Alguien pudo haber pensado que, cuando escribió su biografía y la llamó 80 años no es nada , estaba alardeando. Pero no: vivió 14 años después de los 80. Y los vivió no en la rutina de despertarse, comer y dormir, sino con su rutina de lector, editor, escritor, profesor y político. Hasta el último día expresó lo que pensó, y lo hizo con la maravillosa precisión con que utilizaba nuestro idioma.
Sin descanso. De hecho, creo que don Beto es el único costarricense que nunca entendió la denominación de “ciudadano de oro”, reservada para las personas que pasan de los 65 años. Estoy seguro de que nunca relacionó ese término con descanso, retiro, atenciones y consideraciones especiales de parientes y amigos o de la sociedad. Don Beto vivió 29 años después de alcanzar el título de “ciudadano de oro”. Nadie se lo explicó y, de alguna manera, don Beto concluyó que ser ciudadano de oro tenía que ver con la etapa más valiosa de la vida, donde se podía hacer mejor todo lo que se había hecho antes, y donde se podían acometer nuevos retos, alimentados por la experiencia.
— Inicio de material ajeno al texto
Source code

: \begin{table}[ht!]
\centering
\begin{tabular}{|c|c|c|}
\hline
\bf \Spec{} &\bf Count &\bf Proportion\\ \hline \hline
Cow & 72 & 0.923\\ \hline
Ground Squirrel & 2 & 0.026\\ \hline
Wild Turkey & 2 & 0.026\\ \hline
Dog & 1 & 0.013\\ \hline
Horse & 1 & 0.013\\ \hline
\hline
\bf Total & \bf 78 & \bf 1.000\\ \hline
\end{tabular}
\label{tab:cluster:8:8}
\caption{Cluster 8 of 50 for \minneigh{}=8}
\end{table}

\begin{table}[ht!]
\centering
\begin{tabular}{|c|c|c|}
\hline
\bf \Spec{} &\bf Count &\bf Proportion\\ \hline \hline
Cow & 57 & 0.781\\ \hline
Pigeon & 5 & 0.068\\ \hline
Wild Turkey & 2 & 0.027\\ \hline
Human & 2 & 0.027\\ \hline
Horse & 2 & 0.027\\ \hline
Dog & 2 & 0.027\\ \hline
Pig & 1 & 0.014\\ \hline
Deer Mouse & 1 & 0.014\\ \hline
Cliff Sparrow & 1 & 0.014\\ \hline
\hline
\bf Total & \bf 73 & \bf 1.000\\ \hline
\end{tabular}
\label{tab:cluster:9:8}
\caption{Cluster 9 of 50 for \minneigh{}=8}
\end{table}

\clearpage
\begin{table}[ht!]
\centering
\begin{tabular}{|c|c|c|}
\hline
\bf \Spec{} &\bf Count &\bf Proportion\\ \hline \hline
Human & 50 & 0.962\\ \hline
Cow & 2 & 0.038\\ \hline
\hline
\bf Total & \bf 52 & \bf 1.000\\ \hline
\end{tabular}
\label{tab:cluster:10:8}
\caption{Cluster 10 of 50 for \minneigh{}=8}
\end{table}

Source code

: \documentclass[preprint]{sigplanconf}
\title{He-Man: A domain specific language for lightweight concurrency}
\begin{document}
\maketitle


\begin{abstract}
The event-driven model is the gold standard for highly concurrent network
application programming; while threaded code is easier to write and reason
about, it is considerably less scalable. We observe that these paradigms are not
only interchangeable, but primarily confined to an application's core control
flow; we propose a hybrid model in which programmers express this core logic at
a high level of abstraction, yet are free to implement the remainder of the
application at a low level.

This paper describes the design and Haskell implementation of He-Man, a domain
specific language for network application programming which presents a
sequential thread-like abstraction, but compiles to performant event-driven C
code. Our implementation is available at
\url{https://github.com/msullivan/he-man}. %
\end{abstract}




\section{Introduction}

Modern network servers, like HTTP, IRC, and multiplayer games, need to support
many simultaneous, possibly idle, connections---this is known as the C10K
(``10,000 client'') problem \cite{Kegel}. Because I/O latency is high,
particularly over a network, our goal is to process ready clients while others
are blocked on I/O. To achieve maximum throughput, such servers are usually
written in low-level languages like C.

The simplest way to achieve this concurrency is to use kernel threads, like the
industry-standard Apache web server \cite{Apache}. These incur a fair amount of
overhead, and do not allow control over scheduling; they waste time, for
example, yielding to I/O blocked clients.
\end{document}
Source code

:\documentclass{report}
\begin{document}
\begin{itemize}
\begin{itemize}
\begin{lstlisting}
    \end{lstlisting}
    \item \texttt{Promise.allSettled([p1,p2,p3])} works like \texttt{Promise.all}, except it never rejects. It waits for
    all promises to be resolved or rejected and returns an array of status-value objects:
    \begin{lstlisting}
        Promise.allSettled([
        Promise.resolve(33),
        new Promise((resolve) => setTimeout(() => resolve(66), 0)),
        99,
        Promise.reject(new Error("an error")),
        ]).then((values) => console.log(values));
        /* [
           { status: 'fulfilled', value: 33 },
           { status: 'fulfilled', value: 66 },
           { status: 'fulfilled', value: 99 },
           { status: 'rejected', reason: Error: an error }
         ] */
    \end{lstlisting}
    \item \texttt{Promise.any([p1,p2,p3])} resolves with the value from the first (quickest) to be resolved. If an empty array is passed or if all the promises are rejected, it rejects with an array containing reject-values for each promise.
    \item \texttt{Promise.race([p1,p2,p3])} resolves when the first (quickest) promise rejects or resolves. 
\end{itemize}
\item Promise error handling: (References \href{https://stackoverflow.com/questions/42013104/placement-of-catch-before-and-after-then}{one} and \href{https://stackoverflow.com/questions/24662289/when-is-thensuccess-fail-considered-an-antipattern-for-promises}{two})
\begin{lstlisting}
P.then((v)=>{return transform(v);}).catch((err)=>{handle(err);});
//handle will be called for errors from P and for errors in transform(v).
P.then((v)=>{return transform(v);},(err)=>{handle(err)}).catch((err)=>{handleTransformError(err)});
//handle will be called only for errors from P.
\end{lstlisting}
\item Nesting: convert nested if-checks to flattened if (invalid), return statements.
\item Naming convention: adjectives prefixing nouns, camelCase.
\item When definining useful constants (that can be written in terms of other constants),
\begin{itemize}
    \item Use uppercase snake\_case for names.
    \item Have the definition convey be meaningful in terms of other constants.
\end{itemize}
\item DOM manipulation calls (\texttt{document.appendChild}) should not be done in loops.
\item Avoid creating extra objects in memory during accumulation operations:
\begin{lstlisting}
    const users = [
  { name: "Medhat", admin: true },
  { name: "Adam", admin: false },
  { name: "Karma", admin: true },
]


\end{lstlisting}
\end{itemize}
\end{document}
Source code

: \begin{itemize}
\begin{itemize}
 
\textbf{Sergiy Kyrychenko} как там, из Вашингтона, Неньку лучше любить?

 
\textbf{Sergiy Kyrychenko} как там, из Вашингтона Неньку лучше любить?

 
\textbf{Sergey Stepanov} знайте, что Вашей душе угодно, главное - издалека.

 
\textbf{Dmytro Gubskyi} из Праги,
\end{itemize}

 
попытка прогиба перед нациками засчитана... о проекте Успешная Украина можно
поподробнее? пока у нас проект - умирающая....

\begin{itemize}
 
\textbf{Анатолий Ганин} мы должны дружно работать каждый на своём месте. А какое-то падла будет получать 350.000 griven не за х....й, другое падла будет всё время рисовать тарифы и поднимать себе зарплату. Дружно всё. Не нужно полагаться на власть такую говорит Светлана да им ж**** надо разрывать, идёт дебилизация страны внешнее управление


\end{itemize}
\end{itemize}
De hecho, en nuestra penúltima conversación, hace unos tres meses, explicándole mis aprensiones, generadas por ser diputado después de haber estado tanto en la palestra pública, me dijo: “Por cierto, hay una pregunta que he tenido ganas de hacerle: ¿por qué nunca me ofreció ser diputado?”. Y agregó: “¿Era porque me tenía pensado para ministro? No lo hubiese aceptado, pero le pregunto porque no hay duda de que aprecia mis consejos y cree que tengo algo que aportar. Lo que sospecho es que usted cree que ya solo mi mente funciona y que estoy muy viejo para tener un puesto”.
Nos ayudó entusiastamente en el Partido; ¡después de todo, solo tenía 80 años cuando lo fundamos! Después de las elecciones del 2006 me dijo que me seguiría acompañando en giras, pero que no quería viajes largos, que solo –y enfatizó: “solo”– me acompañaría en giras que no pasaran de Los Santos, de Turrialba o de San Ramón. Así fue. Me siguió acompañando días enteros, bajando y subiendo del carro y hablando, cada vez que se lo pedía la gente, lo cual era siempre.
De luto. Me han preguntado si el PAC pierde mucho con la partida de don Beto y que si el partido decretará duelo. He respondido que no dimensiono su partida como un asunto PAC. Intentar apropiarnos de la memoria de este gran costarricense sería disminuir su estatura. Don Beto era más grande que cualquier partido. Es la patria la que está de duelo y la que pierde con su partida. Son la política, la cultura, los alumnos universitarios, el mundo de la literatura, las luchas por la democracia y la decencia, la intelectualidad hispanoamericana, los que hoy están de luto.
De hecho, intento abrazarlo en su partida y me percato de que ni los brazos de una galaxia alcanzarían para retener una parte de él, porque su tamaño histórico no es apropiable para ningún amigo, por ningún siglo, por ningún partido, ni siquiera por la familia, ni por ningún país.
Don Beto, me quedo con sus múltiples consejos, y trataré de entenderlos y digerirlos. Trataré de hacer que nuestra amistad haya valido la pena, intentando absorber todo lo que me dijo en vida y haciendo todo lo posible por honrar los valores que nos hicieron luchar juntos.
Don Beto, usted tenía razón: 80 años no eran nada después de todo. Su cuerpo, su mente y su corazón vivieron 14 más, y su legado vivirá para siempre en la historia patria.